Thursday, June 24, 2021

"The Box-Car Children"

The Box-Car Children by Gertrude C. Warner, first published in 1924, is a highly appealing and lastingly-popular tale that seems to me to be very compatible with the imagination of a child. I just read it, I'm not sure why.

Four motherless children move into a strange town with their father, who gets drunk one night and then dies the next day (no details). The children fear that they will be given to their grandfather, who is mean and doesn't like them (they think). So they run away and find an abandoned box-car on a disused railway siding in a woods not far from town. This all happens in the first few paragraphs of the book, without much drama. 

The 1924 edition (on Kindle) is 
beautifully illustrated.
The drama is in how the children manage to take care of themselves in their makeshift home. Within days, they figure out how to get food, make hay and pine-needle beds for sleeping, use a nearby creek for washing dishes and bathing, and somehow even adopt a dog. What schoolchildren, reading such a book, would not like to imagine being totally free and figuring out for themselves how to meet all their needs? Each chapter shows a new way the four box-car children take charge of their own lives and well-being.

This fantasy, however, is problematic for the imagination of a mother -- or a grandmother. Charming as it may be for four children to respond to their father’s death by running away in fear of their grandfather and immediately adjusting to living independently in an abandoned box-car, I'm afraid that an adult imagines all kinds of other things, and thinks of all sorts of questions, dangers, practicalities, anxieties.... 

My problem is that I didn’t read this book when I was a child when it would have probably captivated my imagination. Maybe a teacher read part of it to a group of kids at some point, but I only remember hearing of the book, not anything about it. And now I find it very hard to love this story the way that children have loved it for almost a century. I wonder if it’s still part of the curriculum these days, as it evidently was for much of the 20th century.

I enjoyed the 1920s vibe in the story. When they run away, the four children have $4, which is enough for food for several days. At first they eat bread and milk (keeping the milk bottles cold in a stream that conveniently runs near their box-car). They find bowls, spoons, and cups in a nearby dump, wash them in the stream, and they’re ready to roll. Everything just works out like a dream in a world that wouldn't work that way any more --
“It was a rapturous moment when Jess poured the yellow milk into four cups or bowls, and each child proceeded to crumble the brown bread into it with a liberal scattering of blueberries.” (p.15. Kindle Edition of 1924 version)

The oldest boy, Henry, is 13 years old, and he finds a job mowing the grass and doing odd jobs for a doctor in the not-at-all faraway town. A boy working this way probably wasn't unrealistic 100 years ago. Helping with his new employer's vegetable garden, he thins the carrots and onions, and brings the small discards home to the box-car, where his 12-year-old sister, Jess, is boiling some meat in a kettle that was found in the dump, over a fire-pit that the children have built.

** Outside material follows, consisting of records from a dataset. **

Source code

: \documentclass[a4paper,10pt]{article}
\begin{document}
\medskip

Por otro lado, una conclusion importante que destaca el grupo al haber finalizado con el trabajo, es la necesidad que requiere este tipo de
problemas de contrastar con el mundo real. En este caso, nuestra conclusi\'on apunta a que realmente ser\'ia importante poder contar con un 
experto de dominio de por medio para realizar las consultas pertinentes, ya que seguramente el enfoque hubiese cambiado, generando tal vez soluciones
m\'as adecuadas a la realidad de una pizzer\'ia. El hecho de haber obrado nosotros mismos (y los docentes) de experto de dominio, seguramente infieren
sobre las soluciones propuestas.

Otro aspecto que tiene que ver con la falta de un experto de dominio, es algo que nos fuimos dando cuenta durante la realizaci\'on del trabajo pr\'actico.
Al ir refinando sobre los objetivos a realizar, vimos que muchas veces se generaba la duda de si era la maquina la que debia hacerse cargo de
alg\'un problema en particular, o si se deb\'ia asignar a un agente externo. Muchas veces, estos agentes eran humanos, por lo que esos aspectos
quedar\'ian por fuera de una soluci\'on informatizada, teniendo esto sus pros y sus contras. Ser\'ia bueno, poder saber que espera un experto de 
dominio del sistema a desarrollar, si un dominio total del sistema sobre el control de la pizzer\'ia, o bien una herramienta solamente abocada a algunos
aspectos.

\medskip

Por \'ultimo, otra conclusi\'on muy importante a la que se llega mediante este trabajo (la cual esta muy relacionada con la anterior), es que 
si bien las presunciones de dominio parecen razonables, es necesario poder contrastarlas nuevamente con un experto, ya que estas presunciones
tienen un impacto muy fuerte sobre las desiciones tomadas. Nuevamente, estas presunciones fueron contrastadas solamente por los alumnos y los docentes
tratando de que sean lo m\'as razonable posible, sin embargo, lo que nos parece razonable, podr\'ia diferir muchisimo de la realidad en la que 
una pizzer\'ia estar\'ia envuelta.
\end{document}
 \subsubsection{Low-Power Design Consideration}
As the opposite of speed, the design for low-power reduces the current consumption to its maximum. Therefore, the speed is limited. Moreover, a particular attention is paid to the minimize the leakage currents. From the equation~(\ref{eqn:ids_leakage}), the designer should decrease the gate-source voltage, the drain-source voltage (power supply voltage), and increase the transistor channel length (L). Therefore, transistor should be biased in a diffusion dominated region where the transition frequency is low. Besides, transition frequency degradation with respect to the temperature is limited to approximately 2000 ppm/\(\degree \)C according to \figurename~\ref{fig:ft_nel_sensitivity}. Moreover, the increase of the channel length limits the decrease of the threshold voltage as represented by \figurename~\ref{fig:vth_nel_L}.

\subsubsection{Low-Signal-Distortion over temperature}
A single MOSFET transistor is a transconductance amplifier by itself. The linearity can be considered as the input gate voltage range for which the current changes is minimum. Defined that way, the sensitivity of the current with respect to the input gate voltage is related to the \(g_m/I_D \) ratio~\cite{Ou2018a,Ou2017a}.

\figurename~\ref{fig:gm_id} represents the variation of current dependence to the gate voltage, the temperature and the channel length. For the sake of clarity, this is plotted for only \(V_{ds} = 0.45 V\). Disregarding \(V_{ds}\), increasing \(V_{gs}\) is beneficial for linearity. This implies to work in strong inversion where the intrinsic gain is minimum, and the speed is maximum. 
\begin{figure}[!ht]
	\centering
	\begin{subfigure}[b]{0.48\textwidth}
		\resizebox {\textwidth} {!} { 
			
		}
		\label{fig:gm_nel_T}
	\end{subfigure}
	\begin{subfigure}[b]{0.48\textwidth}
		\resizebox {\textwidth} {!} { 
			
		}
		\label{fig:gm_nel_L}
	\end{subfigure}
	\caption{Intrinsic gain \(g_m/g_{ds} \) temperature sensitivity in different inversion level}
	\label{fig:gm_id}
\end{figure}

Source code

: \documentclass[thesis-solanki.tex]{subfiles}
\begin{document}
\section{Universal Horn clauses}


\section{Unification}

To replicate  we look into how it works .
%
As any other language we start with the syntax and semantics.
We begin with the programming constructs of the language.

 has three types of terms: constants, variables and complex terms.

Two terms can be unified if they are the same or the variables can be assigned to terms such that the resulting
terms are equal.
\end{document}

Meat and vegetables are ready:

“And when she ladled out four portions on four plates of all sizes, some of them tin, and laid a spoon in each, the children felt that the world held no greater riches. The tiny onions floated around like pearls; the carrots melted in your mouth; and the shreds of meat were as tender as possible from long boiling. A bit of bread in one hand helped the feast along wonderfully. The little wanderers ate until they could eat no more.” (p. 19)

So real to a child! And there's even a cherry orchard, where they were allowed to pick:
"It was a 'cherry year,' certainly. There were two varieties in the orchard, the pale yellow kind with a red cheek, and the deep crimson ones which were just as red in the center as they were on the outside." (p. 24). 

Mary, the maid of the doctor's household has even made "cherry slump" which she gives them -- and it's delicious... "they never will forget that cherry slump made by Irish Mary." The stereotype of the Irish maid: another point for the adult reader. (p. 25)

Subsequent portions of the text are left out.